Bank of England MPC external member Megan Greene explains why she voted to hold rates despite weak UK growth, detailing how successive supply shocks — from COVID to Ukraine to Iran — have embedded inflation persistence through changed household expectations and firm pricing behavior, complicating standard monetary policy responses.

Key Questions Answered

  • Inflation Threshold Shift: UK households now notice inflation at 3–3.5%, down from the previous 4% threshold. This lower sensitivity band means any new energy shock triggers faster expectation changes. Policymakers must account for this recalibrated public attentiveness when assessing whether second-round wage and price-setting effects will materialize from each new supply disruption.
  • Second-Round Effects Timing Problem: Central banks cannot wait for concrete evidence of second-round wage-price spirals before acting — monetary policy transmits with an 18–24 month lag. Greene's framework distinguishes three propagation phases: direct energy price effects (look through), indirect effects like food costs (partially lean against), and second-round behavioral shifts (act proactively before confirmation).

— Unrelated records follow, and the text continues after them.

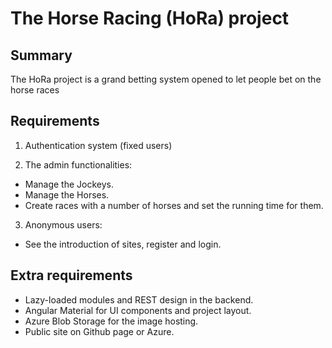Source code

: # The Horse Racing (HoRa) project

## Summary

The HoRa project is a grand betting system opened to let people bet on the horse races

## Requirements

1. Authentication system (fixed users)

2. The admin functionalities:
 - Manage the Jockeys.
 - Manage the Horses.
 - Create races with a number of horses and set the running time for them.
  
3. Anonymous users:
 - See the introduction of sites, register and login.
 
## Extra requirements
- Lazy-loaded modules and REST design in the backend.
- Angular Material for UI components and project layout.
- Azure Blob Storage for the image hosting.
- Public site on Github page or Azure.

  • UK Mortgage Transmission Mechanism: UK households predominantly hold 2- and 5-year fixed mortgages. Even as the BOE cuts rates, consumers rolling off older fixed deals face sharply higher debt servicing costs, suppressing spending. This creates a paradox where rate cuts fail to stimulate consumption, requiring policymakers to separate the rate cycle from actual household financial conditions.

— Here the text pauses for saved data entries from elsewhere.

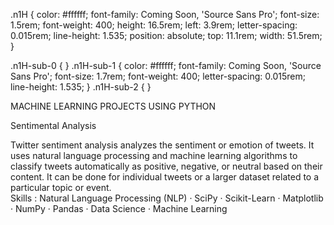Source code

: .n1H {
  color: #ffffff;
  font-family: Coming Soon, 'Source Sans Pro';
  font-size: 1.5rem;
  font-weight: 400;
  height: 16.5rem;
  left: 3.9rem;
  letter-spacing: 0.015rem;
  line-height: 1.535;
  position: absolute;
  top: 11.1rem;
  width: 51.5rem;
  }

.n1H-sub-0 {
  }
.n1H-sub-1 {
    color: #ffffff;
    font-family: Coming Soon, 'Source Sans Pro';
    font-size: 1.7rem;
    font-weight: 400;
    letter-spacing: 0.015rem;
    line-height: 1.535;
  }
  .n1H-sub-2 {
  }

<div class="a4-1-7iT" id="1:2">
<p class="machine-learning-projects-using-python-HWT" id="1:3">MACHINE LEARNING PROJECTS USING PYTHON</p>
<div class="line-1-ndZ" id="1:23"></div>
  <p class="sentimental-analysis-W3m" id="1:24">Sentimental Analysis</p>
  <p class="n1H" id="2:32">
    <span class="n1H-sub-0">
      Twitter sentiment analysis analyzes the sentiment or emotion of tweets. It uses natural language processing and machine learning algorithms to classify tweets automatically as positive, negative, or neutral based on their content. It can be done for individual tweets or a larger dataset related to a particular topic or event.
      <br/>
    </span>
    <span class="n1H-sub-1">Skills</span>
    <span class="n1H-sub-2">: Natural Language Processing (NLP) · SciPy · Scikit-Learn · Matplotlib · NumPy · Pandas · Data Science · Machine Learning</span>
  </p>
</div>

  • State-Dependent Firm Pricing: Since the pandemic, UK firms shifted from schedule-based price-setting to state-dependent pricing — resetting prices more frequently when inflation rises. This structural change accelerates cost pass-through to consumers. Greene's BOE Decision Makers Panel survey showed firm price expectations one year ahead had stalled above target even before the Iran energy shock materialized.

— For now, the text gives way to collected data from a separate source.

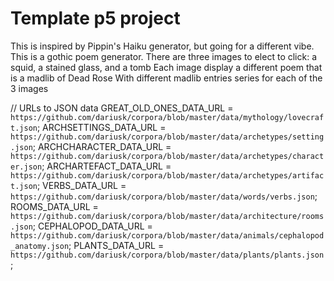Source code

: # Template p5 project

This is inspired by Pippin's Haiku generator, but going for a different vibe.
This is a gothic poem generator.
There are three images to elect to click: a squid, a stained glass, and a tomb
Each image display a different poem that is a madlib of Dead Rose
With different madlib entries series for each of the 3 images

// URLs to JSON data
GREAT_OLD_ONES_DATA_URL = `https://github.com/dariusk/corpora/blob/master/data/mythology/lovecraft.json`;
ARCHSETTINGS_DATA_URL = `https://github.com/dariusk/corpora/blob/master/data/archetypes/setting.json`;
ARCHCHARACTER_DATA_URL = `https://github.com/dariusk/corpora/blob/master/data/archetypes/character.json`;
ARCHARTEFACT_DATA_URL = `https://github.com/dariusk/corpora/blob/master/data/archetypes/artifact.json`;
VERBS_DATA_URL = `https://github.com/dariusk/corpora/blob/master/data/words/verbs.json`;
ROOMS_DATA_URL = `https://github.com/dariusk/corpora/blob/master/data/architecture/rooms.json`;
CEPHALOPOD_DATA_URL = `https://github.com/dariusk/corpora/blob/master/data/animals/cephalopod_anatomy.json`;
PLANTS_DATA_URL = `https://github.com/dariusk/corpora/blob/master/data/plants/plants.json`;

  • Economic Statecraft as Permanent Supply Shock Source: Tariffs, export controls, and investment restrictions used as foreign policy tools represent recurring negative supply shocks, not one-off events. Combined with climate transition risks, this makes the traditional central banking approach of "looking through" temporary supply disruptions untenable. Greene advocates scenario analysis and risk management frameworks over precise point forecasts.

Notable Moment

Greene revealed that a predecessor MPC member served her entire term without voting to change interest rates once — a scenario now inconceivable. Greene has already navigated a full hiking, holding, and cutting cycle within roughly three years, illustrating how fundamentally the operating environment for central banks has shifted.